No matter what the economy looks like from where you stand, we are always happy to save a few hard-earned dollars. 

photo from: fabandfru.com

If you have children you are always looking for ways you can easily and inexpensively educate and entertain them.  In this blog I want to suggest a few ideas that I found while surfing around and too from recalling my past childhood experiences.  You may consider using them to spark creativity and keep the little ones busy at the same time.

I have seen cardboard playhouses like the one pictured for upwards of $80.00.  Maybe you can find one for less but, the point is that you can replicate this for almost nothing and surely not pay the same price if you are wanting to save money.  A great idea can be to watch the neighborhood on recycle day for large discarded boxes and ask if they can be up-cycled for your project.  Also, a purchase at a shipping/moving store will provide the larger boxes at a fraction of the cost of the original designed cardboard home.  Children will certainly wear and tear on this item and so it would be worth it not to have to spend the higher amount for something that can and will be destroyed at some point. 

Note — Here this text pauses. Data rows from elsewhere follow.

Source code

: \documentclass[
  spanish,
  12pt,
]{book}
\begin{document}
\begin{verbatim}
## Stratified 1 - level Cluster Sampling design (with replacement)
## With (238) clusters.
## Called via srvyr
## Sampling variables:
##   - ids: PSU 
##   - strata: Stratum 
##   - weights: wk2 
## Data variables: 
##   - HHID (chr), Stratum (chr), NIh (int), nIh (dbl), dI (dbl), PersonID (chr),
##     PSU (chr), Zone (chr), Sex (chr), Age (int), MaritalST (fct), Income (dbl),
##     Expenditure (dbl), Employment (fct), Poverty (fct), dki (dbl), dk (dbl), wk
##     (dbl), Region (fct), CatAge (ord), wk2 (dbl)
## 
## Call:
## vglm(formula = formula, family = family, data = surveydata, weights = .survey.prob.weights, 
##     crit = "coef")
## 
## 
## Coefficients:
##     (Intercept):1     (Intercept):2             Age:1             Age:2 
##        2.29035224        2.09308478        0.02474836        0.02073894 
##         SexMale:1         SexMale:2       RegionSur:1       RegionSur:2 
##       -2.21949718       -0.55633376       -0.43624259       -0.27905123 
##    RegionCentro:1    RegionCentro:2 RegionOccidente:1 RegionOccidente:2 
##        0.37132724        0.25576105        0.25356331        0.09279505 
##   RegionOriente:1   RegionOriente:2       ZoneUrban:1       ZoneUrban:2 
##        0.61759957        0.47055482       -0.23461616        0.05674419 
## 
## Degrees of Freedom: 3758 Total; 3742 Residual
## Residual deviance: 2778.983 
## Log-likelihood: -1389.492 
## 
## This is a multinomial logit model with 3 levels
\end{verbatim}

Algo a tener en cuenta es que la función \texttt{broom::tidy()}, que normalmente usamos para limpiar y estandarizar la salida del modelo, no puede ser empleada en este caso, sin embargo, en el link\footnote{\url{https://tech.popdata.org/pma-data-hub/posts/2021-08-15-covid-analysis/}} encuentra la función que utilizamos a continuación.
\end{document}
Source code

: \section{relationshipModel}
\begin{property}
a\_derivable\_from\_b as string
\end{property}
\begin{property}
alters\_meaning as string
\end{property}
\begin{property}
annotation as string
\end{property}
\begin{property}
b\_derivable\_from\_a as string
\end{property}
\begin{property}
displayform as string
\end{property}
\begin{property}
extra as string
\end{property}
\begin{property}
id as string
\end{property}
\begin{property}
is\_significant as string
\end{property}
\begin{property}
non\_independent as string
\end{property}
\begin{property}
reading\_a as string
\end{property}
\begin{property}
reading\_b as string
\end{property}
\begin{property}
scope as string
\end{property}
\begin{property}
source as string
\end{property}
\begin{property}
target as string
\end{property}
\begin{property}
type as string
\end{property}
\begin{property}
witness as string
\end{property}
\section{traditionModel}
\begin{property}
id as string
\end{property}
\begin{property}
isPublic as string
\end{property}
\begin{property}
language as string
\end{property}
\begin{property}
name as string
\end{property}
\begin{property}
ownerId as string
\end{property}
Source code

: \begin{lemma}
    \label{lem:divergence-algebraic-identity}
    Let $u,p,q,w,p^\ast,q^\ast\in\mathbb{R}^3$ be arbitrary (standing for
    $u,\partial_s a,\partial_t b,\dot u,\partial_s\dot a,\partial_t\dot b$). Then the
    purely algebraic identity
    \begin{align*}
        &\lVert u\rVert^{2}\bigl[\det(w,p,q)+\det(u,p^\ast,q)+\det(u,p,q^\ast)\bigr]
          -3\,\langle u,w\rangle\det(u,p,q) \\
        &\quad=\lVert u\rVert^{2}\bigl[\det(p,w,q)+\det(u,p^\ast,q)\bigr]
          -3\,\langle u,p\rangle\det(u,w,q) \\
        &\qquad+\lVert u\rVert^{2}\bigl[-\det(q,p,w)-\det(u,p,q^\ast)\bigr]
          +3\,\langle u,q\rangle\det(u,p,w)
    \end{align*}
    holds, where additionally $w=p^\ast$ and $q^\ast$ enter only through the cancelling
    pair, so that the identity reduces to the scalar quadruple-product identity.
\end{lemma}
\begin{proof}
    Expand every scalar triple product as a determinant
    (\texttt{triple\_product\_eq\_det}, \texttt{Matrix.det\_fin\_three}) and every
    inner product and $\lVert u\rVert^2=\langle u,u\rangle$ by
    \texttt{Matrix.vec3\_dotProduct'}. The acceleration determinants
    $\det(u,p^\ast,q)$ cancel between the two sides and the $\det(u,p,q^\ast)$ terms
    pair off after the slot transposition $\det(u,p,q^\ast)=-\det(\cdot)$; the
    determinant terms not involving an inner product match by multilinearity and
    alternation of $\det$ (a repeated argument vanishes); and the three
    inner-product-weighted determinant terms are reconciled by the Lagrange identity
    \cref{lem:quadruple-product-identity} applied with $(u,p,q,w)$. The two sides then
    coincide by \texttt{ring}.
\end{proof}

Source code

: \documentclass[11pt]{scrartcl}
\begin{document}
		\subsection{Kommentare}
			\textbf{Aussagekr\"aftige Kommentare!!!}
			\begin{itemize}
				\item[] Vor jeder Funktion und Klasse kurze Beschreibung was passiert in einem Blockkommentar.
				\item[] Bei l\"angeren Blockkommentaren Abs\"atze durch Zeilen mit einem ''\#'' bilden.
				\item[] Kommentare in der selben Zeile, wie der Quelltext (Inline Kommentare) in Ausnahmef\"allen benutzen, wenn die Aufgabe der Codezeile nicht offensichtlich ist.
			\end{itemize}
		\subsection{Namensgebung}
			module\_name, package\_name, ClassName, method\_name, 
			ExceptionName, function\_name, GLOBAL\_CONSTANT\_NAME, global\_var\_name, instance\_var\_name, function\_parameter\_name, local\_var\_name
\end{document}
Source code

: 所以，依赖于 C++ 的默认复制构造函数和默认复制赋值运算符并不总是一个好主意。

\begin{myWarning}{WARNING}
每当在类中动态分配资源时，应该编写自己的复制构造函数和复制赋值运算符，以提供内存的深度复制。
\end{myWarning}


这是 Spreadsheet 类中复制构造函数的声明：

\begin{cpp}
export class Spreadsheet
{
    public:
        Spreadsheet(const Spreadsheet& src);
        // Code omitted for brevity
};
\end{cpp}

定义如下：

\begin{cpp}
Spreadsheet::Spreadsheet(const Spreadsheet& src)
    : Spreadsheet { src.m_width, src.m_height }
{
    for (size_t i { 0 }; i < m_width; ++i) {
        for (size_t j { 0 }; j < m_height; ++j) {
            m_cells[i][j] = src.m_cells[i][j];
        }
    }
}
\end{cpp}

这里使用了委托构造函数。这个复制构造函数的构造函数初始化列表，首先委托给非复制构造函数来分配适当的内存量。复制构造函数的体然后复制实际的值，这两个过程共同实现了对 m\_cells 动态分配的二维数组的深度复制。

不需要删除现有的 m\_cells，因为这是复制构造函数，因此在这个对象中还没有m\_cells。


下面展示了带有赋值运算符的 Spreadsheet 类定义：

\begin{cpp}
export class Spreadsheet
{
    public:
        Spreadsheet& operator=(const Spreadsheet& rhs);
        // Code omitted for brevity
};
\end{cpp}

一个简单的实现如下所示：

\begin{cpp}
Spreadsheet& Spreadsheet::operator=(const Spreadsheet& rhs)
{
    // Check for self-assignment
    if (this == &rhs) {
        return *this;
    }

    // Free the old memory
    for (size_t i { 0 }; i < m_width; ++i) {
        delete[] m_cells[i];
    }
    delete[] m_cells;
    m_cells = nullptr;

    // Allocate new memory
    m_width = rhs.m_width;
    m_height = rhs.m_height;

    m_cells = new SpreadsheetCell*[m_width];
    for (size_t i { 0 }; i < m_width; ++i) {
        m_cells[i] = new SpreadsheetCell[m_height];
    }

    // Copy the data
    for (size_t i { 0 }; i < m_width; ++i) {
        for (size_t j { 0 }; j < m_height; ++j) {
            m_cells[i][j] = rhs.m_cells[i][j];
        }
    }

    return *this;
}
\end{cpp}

Alternatives to saving on boxes and still creating a fort of sorts is a suggestion that I recall doing as a child.  Now-a-days we do not see full length clothes lines in back yards but, when we had one more often than not a few sheets were flung over the wires and made into an instant tent to plan under.  Gone are not the days however, that one can create a tent inside the house by merely draping sheets over furniture and anchor the ends with chair cushions and pillows.  Bring in the comforts of home like a sleeping bag, snacks and a few toys and bam…instant happiness for a while.  And that is FREE!

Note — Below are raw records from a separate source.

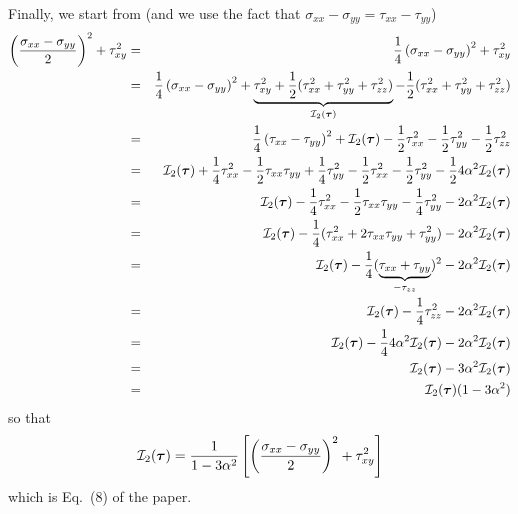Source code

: Finally, we start from (and we use the fact that $\sigma_{xx}-\sigma_{yy}=\tau_{xx}-\tau_{yy}$)
\begin{eqnarray}
\left(\frac{\sigma_{xx}-\sigma_{yy}}{2} \right)^2 + \tau_{xy}^2
&=& \frac14 \left(\sigma_{xx}-\sigma_{yy} \right)^2 + \tau_{xy}^2 \nonumber\\
&=& \frac14 \left(\sigma_{xx}-\sigma_{yy} \right)^2 
+ \underbrace{\tau_{xy}^2 
+ \frac12 (\tau_{xx}^2+\tau_{yy}^2+\tau_{zz}^2)}_{{\cal I}_2(\bm\tau)}
- \frac12 (\tau_{xx}^2+\tau_{yy}^2+\tau_{zz}^2) \nonumber\\
&=& \frac14 \left(\tau_{xx}-\tau_{yy} \right)^2 
+ {\cal I}_2(\bm\tau)
- \frac12 \tau_{xx}^2 -\frac12 \tau_{yy}^2 -\frac12 \tau_{zz}^2 \nonumber\\
&=& {\cal I}_2(\bm\tau) +\frac14\tau_{xx}^2 -\frac12\tau_{xx}\tau_{yy} +\frac14\tau_{yy}^2
- \frac12 \tau_{xx}^2 -\frac12\tau_{yy}^2 -\frac12 4\alpha^2 {\cal I}_2(\bm\tau) \nonumber\\
&=& {\cal I}_2(\bm\tau) -\frac14\tau_{xx}^2 -\frac12\tau_{xx}\tau_{yy} -\frac14\tau_{yy}^2
-2\alpha^2 {\cal I}_2(\bm\tau) \nonumber\\
&=& {\cal I}_2(\bm\tau) -\frac14(\tau_{xx}^2 +2\tau_{xx}\tau_{yy} +\tau_{yy}^2)
-2\alpha^2 {\cal I}_2(\bm\tau) \nonumber\\
&=& {\cal I}_2(\bm\tau) -\frac14(\underbrace{\tau_{xx}+\tau_{yy}}_{-\tau_{zz}})^2
-2\alpha^2 {\cal I}_2(\bm\tau) \nonumber\\
&=& {\cal I}_2(\bm\tau) -\frac14 \tau_{zz}^2 -2\alpha^2 {\cal I}_2(\bm\tau) \nonumber\\
&=& {\cal I}_2(\bm\tau) -\frac14 4\alpha^2 {\cal I}_2(\bm\tau) -2\alpha^2 {\cal I}_2(\bm\tau) \nonumber\\
&=& {\cal I}_2(\bm\tau) -3\alpha^2 {\cal I}_2(\bm\tau) \nonumber\\
&=& {\cal I}_2(\bm\tau)(1 -3\alpha^2)
\end{eqnarray}
so that 
\begin{equation}
{\cal I}_2(\bm\tau) = \frac{1}{1 -3\alpha^2} \left[\left(\frac{\sigma_{xx}-\sigma_{yy}}{2} \right)^2 + \tau_{xy}^2 \right]
\label{eq:dp52:cd}
\end{equation}
which is Eq.~(8) of the paper.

I also used to make my own paper dolls.  I cut out a cardboard figure (doll),  designed the clothing and accessories and colored it as well.  I made sure to include the “tabs” which were cut around to be used to fold over the figure as to keep the clothing it in tact upon the figure.  I don’t think there are paper dolls in our stores anymore.  So, wow…you could be the one that seemingly invents it all over again since it is not a common activity.

Since I am on a roll with recalling childhood creative activities…I also thought of a game that my mother’s aunt played with us.  We called it  “Button, Button, Who’s Got the Button”.  Basicly, it is a hide and seek game with a button.  Everyone playing would cover their eyes  except the one person who would hide the button  They were the one also informing the others if they were “cold” (nowhere near the button location), “warm” (closer to the location of the button), “hot” and “burning hot” when you were very near finding the button.  Once the button was found, that person was the one who was allowed to hide the button for the others, and the game continued.

Collect various empty boxes from your kitchen use for a month or so to gain a great collection of grocery store items to be used as purchase at a make-believe store.  I remember making my own monies  (bills and coins) to also be used as exchange.  Make sure to save those paper bags for your little ones to fill from their imaginary shopping sprees.

Create a obstcyle course, have a dance competition, hold an olympic ceremony, set-up a mini school, make your own pages for a cookbook/colorbook,  line the bottom half of a hallway wall (chair rail height) and allow your artist to create on that paper.  I would do this and say: “Paper Only” as the directions to draw only on the paper not on the walls.  It worked with my kids they listened very well.   Cultivate Your Young Artist.